TASK -> Scan the data below. Pull out each line where "possible" occurs.

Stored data
[Start of section]

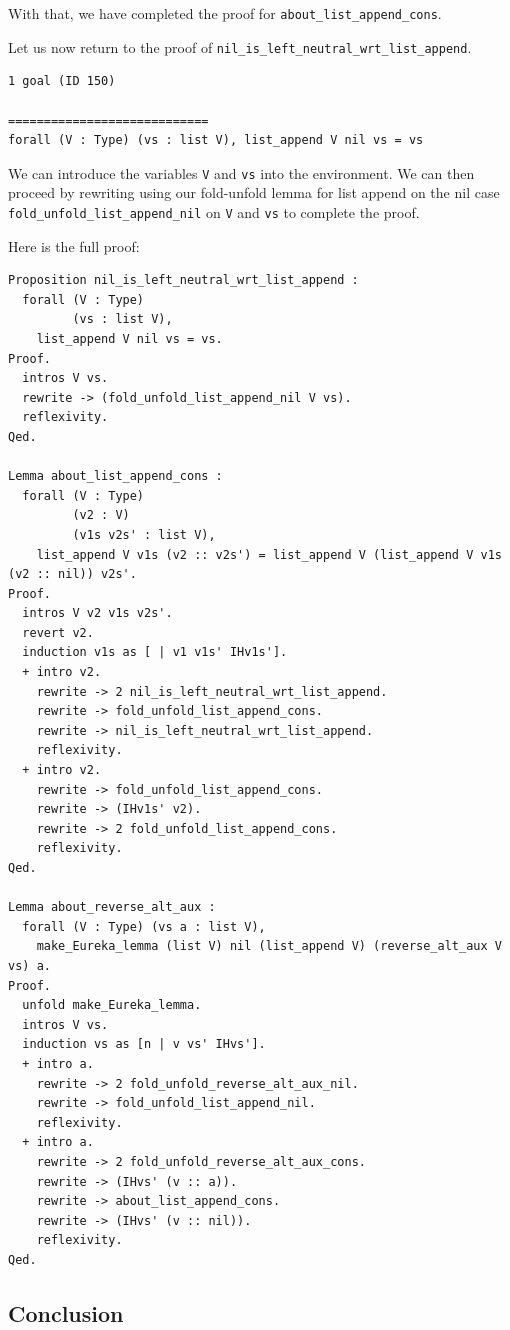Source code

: \documentclass{article}
\begin{document}
With that, we have completed the proof for \texttt{about\_list\_append\_cons}.

Let us now return to the proof of \texttt{nil\_is\_left\_neutral\_wrt\_list\_append}. 

\begin{lstlisting}
1 goal (ID 150)

============================
forall (V : Type) (vs : list V), list_append V nil vs = vs
\end{lstlisting}

We can introduce the variables \texttt{V} and \texttt{vs} into the environment. We can then proceed by rewriting using our fold-unfold lemma for list append on the nil case \texttt{fold\_unfold\_list\_append\_nil} on \texttt{V} and \texttt{vs} to complete the proof.

Here is the full proof:

\begin{lstlisting}
Proposition nil_is_left_neutral_wrt_list_append :
  forall (V : Type)
         (vs : list V),
    list_append V nil vs = vs.
Proof.
  intros V vs.
  rewrite -> (fold_unfold_list_append_nil V vs).
  reflexivity.
Qed.

Lemma about_list_append_cons :
  forall (V : Type)
         (v2 : V)
         (v1s v2s' : list V),
    list_append V v1s (v2 :: v2s') = list_append V (list_append V v1s (v2 :: nil)) v2s'.
Proof.
  intros V v2 v1s v2s'.
  revert v2.
  induction v1s as [ | v1 v1s' IHv1s'].
  + intro v2.
    rewrite -> 2 nil_is_left_neutral_wrt_list_append.
    rewrite -> fold_unfold_list_append_cons.
    rewrite -> nil_is_left_neutral_wrt_list_append.
    reflexivity.
  + intro v2.
    rewrite -> fold_unfold_list_append_cons.
    rewrite -> (IHv1s' v2).
    rewrite -> 2 fold_unfold_list_append_cons.
    reflexivity.
Qed.
    
Lemma about_reverse_alt_aux :
  forall (V : Type) (vs a : list V),
    make_Eureka_lemma (list V) nil (list_append V) (reverse_alt_aux V vs) a.
Proof.
  unfold make_Eureka_lemma.
  intros V vs.
  induction vs as [n | v vs' IHvs'].
  + intro a.
    rewrite -> 2 fold_unfold_reverse_alt_aux_nil.
    rewrite -> fold_unfold_list_append_nil.
    reflexivity.
  + intro a.
    rewrite -> 2 fold_unfold_reverse_alt_aux_cons.
    rewrite -> (IHvs' (v :: a)).
    rewrite -> about_list_append_cons.
    rewrite -> (IHvs' (v :: nil)).
    reflexivity.
Qed.  
\end{lstlisting}

\subsection{Conclusion}
\end{document}

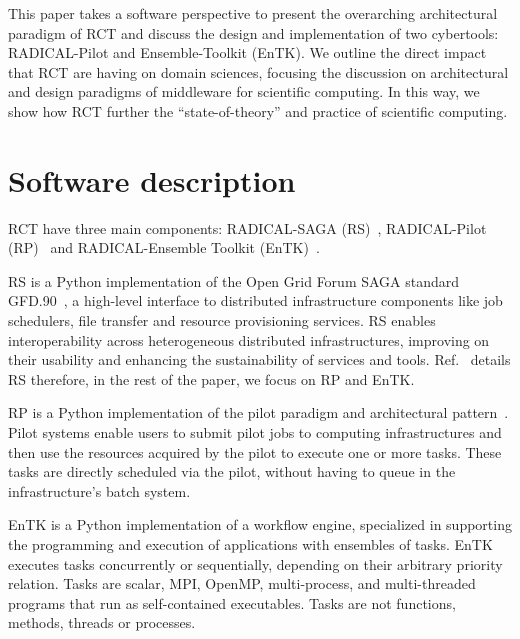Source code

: \documentclass[preprint,12pt, a4paper]{elsarticle}
\begin{document}
This paper takes a software perspective to present the overarching
architectural paradigm of RCT and discuss the design and implementation of
two cybertools: RADICAL-Pilot and Ensemble-Toolkit (EnTK). We outline the
direct impact that RCT are having on domain sciences, focusing the discussion
on architectural and design paradigms of middleware for scientific computing.
In this way, we show how RCT further the ``state-of-theory'' and practice of
scientific computing.


\section{Software description}\label{sec:description}



RCT have three main components: RADICAL-SAGA (RS)~\cite{merzky2015saga},
RADICAL-Pilot (RP)~\cite{merzky2018using} and RADICAL-Ensemble Toolkit
(EnTK)~\cite{balasubramanian2016ensemble,balasubramanian2018harnessing}.

RS is a Python implementation of the Open Grid Forum SAGA standard
GFD.90~\cite{goodale2006saga}, a high-level interface to distributed
infrastructure components like job schedulers, file transfer and resource
provisioning services. RS enables interoperability across heterogeneous
distributed infrastructures, improving on their usability and enhancing the
sustainability of services and tools. Ref.~\cite{merzky2015saga} details RS
therefore, in the rest of the paper, we focus on RP and EnTK.

RP is a Python implementation of the pilot paradigm and architectural
pattern~\cite{turilli2018comprehensive}. Pilot systems enable users to submit
pilot jobs to computing infrastructures and then use the resources acquired
by the pilot to execute one or more tasks. These tasks are directly scheduled
via the pilot, without having to queue in the infrastructure's batch system.

EnTK is a Python implementation of a workflow engine, specialized in
supporting the programming and execution of applications with ensembles of
tasks. EnTK %
executes tasks concurrently or sequentially, depending on their arbitrary
priority relation. Tasks are scalar, MPI, OpenMP, multi-process, and
multi-threaded programs that run as self-contained executables. Tasks are not
functions, methods, threads or processes.
\end{document}
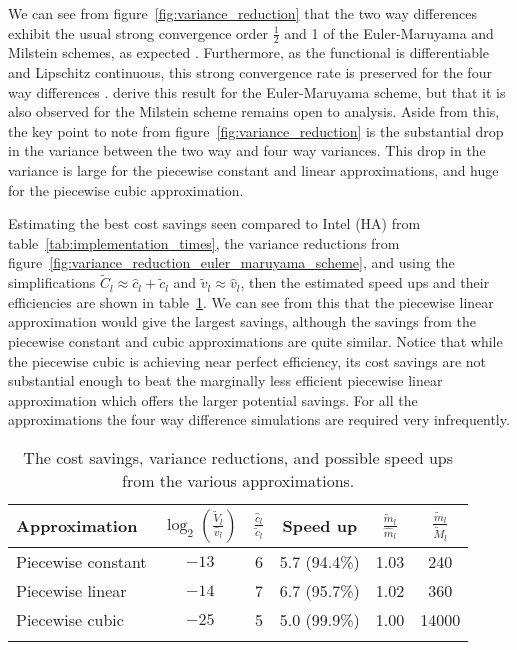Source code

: \documentclass[manuscript,review]{acmart}
\begin{document}
We can see from figure~\ref{fig:variance_reduction} that the two way differences exhibit the usual strong convergence order $ \tfrac{1}{2} $ and 1 of the Euler-Maruyama and Milstein schemes, as expected \citep{kloeden1999numerical}. Furthermore, as the functional is differentiable and Lipschitz continuous, this strong convergence rate is preserved for the four way differences \citep{giles2020approximate,sheridan2020nested}. \citeauthor{giles2020approximate} \citep{giles2020approximate,sheridan2020nested} derive this result for the Euler-Maruyama scheme, but that it is also observed for the Milstein scheme remains open to analysis. Aside from this, the key point to note from figure~\ref{fig:variance_reduction} is the substantial drop in the variance between the two way and four way variances. This drop in the variance is large for the piecewise constant and linear approximations, and huge for the piecewise cubic approximation. 

Estimating the best cost savings seen compared to Intel (HA) from table~\ref{tab:implementation_times}, the variance reductions from figure~\ref{fig:variance_reduction_euler_maruyama_scheme}, and using the simplifications $ \tilde{C}_l \approx \hat{c}_l + \tilde{c}_l $ and $ \tilde{v}_l \approx  \hat{v}_l $, then the estimated speed ups and their efficiencies are shown in table~\ref{tab:savings}. We can see from this that the piecewise linear approximation would give the largest savings, although the savings from the piecewise constant and cubic approximations are quite similar. Notice that while the piecewise cubic is achieving near perfect efficiency, its cost savings are not substantial enough to beat the marginally less efficient piecewise linear approximation which offers the larger potential savings. For all the approximations the four way difference simulations are required very infrequently. 

\begin{table}[htb]
\caption{The cost savings, variance reductions, and possible speed ups from the various approximations.}
\label{tab:savings}
\begin{tabular}{lccccc}
Approximation  & $ {\log}_2 \left(\tfrac{\tilde{V}_l}{\hat{v}_l}\right) $ & $ \tfrac{\hat{c}_l}{\tilde{c}_l} $ & Speed up & $ \tfrac{\tilde{m}_l}{\hat{m}_l} $ & $ \tfrac{\tilde{m}_l}{\tilde{M}_l} $ \\[0.5em]
\hline
Piecewise constant & $ -13 $ & 6 & 5.7 (94.4\%) & 1.03 & 240 \\
Piecewise linear  & $ -14 $ & 7& 6.7 (95.7\%) & 1.02 & 360 \\
Piecewise cubic  & $ -25 $ & 5 & 5.0 (99.9\%)& 1.00 & 14000\\ & 
\end{tabular}
\end{table}
\end{document}
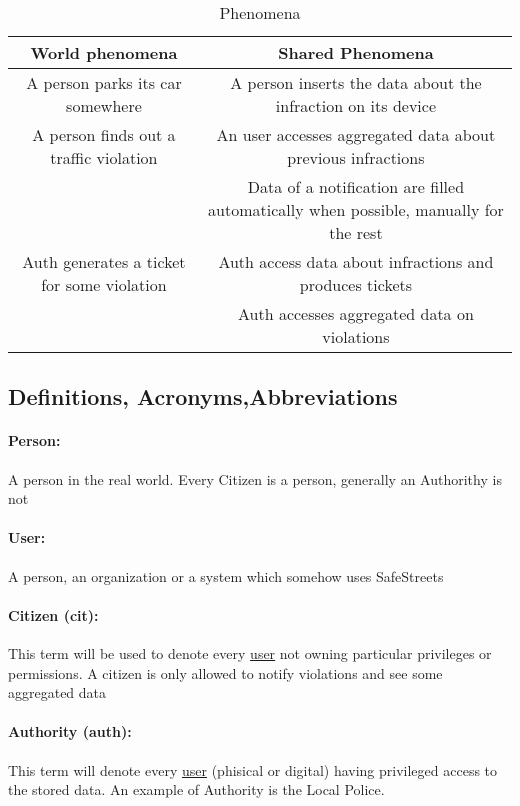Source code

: \documentclass{article}
\begin{document}
		\begin{table}[h]
			\begin{center}
				\caption{Phenomena}
				\small
				\label{Phenomena}
				\begin{tabular}{c|c}
					\textbf{World phenomena}&\textbf{Shared Phenomena}\\
					\hline
					A person parks its car somewhere&A person inserts the data about the infraction on its device\\
					A person finds out a traffic violation&An user accesses aggregated data about previous infractions\\
						&Data of a notification are filled automatically when possible, manually for the rest\\
					\hline
					Auth generates a ticket for some violation&Auth access data about infractions and produces tickets\\
					&Auth accesses aggregated data on violations\\
					
				\end{tabular}
			\end{center}
		\end{table}
		
	\subsection{Definitions, Acronyms,Abbreviations} \label{definitions}
		\paragraph{Person:}A person in the real world. Every Citizen is a person, generally an Authorithy is not
		\paragraph{User:}A person, an organization or a system which somehow uses SafeStreets
		\paragraph{Citizen (cit):} This term will be used to denote every \underline{user} not owning particular privileges or permissions. A citizen is only allowed to notify violations and see some aggregated data
		\paragraph{Authority (auth):} This term will denote every \underline{user} (phisical or digital) having privileged access to the stored data. An example of Authority is the Local Police.
\end{document}
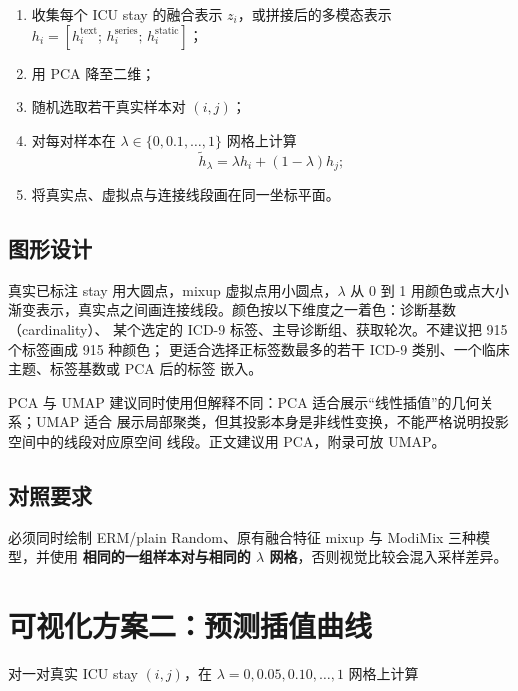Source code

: \documentclass[11pt,a4paper]{article}
\theoremstyle{definition}
\begin{document}
\begin{enumerate}[itemsep=1pt]
  \item 收集每个 ICU stay 的融合表示 $z_i$，或拼接后的多模态表示
        $h_i=[h_i^{\text{text}};\,h_i^{\text{series}};\,h_i^{\text{static}}]$；
  \item 用 PCA 降至二维；
  \item 随机选取若干真实样本对 $(i,j)$；
  \item 对每对样本在 $\lambda\in\{0,0.1,\ldots,1\}$ 网格上计算
        \begin{equation}
          \tilde{h}_\lambda=\lambda h_i+(1-\lambda)h_j;
          \label{eq:interp-path}
        \end{equation}
  \item 将真实点、虚拟点与连接线段画在同一坐标平面。
\end{enumerate}

\subsection{图形设计}

真实已标注 stay 用大圆点，mixup 虚拟点用小圆点，$\lambda$ 从 0 到 1 用颜色或点大小
渐变表示，真实点之间画连接线段。颜色按以下维度之一着色：诊断基数（cardinality）、
某个选定的 ICD-9 标签、主导诊断组、获取轮次。不建议把 915 个标签画成 915 种颜色；
更适合选择正标签数最多的若干 ICD-9 类别、一个临床主题、标签基数或 PCA 后的标签
嵌入。

PCA 与 UMAP 建议同时使用但解释不同：PCA 适合展示“线性插值”的几何关系；UMAP 适合
展示局部聚类，但其投影本身是非线性变换，不能严格说明投影空间中的线段对应原空间
线段。正文建议用 PCA，附录可放 UMAP。

\subsection{对照要求}

必须同时绘制 ERM/plain Random、原有融合特征 mixup 与 ModiMix 三种模型，并使用
\textbf{相同的一组样本对与相同的 $\lambda$ 网格}，否则视觉比较会混入采样差异。

\section{可视化方案二：预测插值曲线}
\label{sec:vis-prediction}

对一对真实 ICU stay $(i,j)$，在 $\lambda=0,0.05,0.10,\ldots,1$ 网格上计算
\end{document}
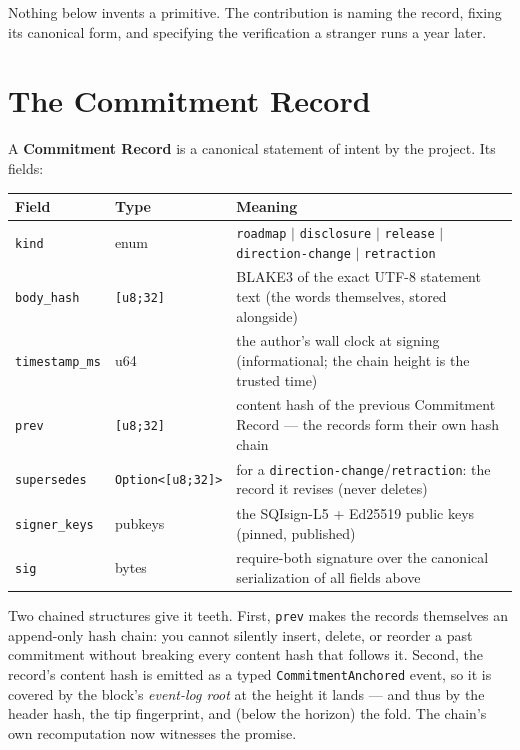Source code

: \documentclass[10pt,a4paper]{article}
\begin{document}
Nothing below invents a primitive. The contribution is naming the record, fixing its
canonical form, and specifying the verification a stranger runs a year later.

\section{The Commitment Record}
A \textbf{Commitment Record} is a canonical statement of intent by the project. Its
fields:

\begin{center}\small
\renewcommand{\arraystretch}{1.25}
\begin{tabularx}{\textwidth}{@{}l l X@{}}
\toprule
\textbf{Field} & \textbf{Type} & \textbf{Meaning} \\
\midrule
\texttt{kind} & enum & \texttt{roadmap} $|$ \texttt{disclosure} $|$ \texttt{release} $|$ \texttt{direction-change} $|$ \texttt{retraction} \\
\texttt{body\_hash} & \texttt{[u8;32]} & BLAKE3 of the exact UTF-8 statement text (the words themselves, stored alongside) \\
\texttt{timestamp\_ms} & u64 & the author's wall clock at signing (informational; the chain height is the trusted time) \\
\texttt{prev} & \texttt{[u8;32]} & content hash of the previous Commitment Record --- the records form their own hash chain \\
\texttt{supersedes} & \texttt{Option<[u8;32]>} & for a \texttt{direction-change}/\texttt{retraction}: the record it revises (never deletes) \\
\texttt{signer\_keys} & pubkeys & the SQIsign-L5 + Ed25519 public keys (pinned, published) \\
\texttt{sig} & bytes & require-both signature over the canonical serialization of all fields above \\
\bottomrule
\end{tabularx}
\end{center}

Two chained structures give it teeth. First, \texttt{prev} makes the records
themselves an append-only hash chain: you cannot silently insert, delete, or reorder a
past commitment without breaking every content hash that follows it. Second, the
record's content hash is emitted as a typed \texttt{CommitmentAnchored} event, so it is
covered by the block's \emph{event-log root} at the height it lands --- and thus by the
header hash, the tip fingerprint, and (below the horizon) the fold. The chain's own
recomputation now witnesses the promise.
\end{document}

[End of section]

TASK RESULT ->
\caption{The cost savings, variance reductions, and possible speed ups from the various approximations.}
						&Data of a notification are filled automatically when possible, manually for the rest\\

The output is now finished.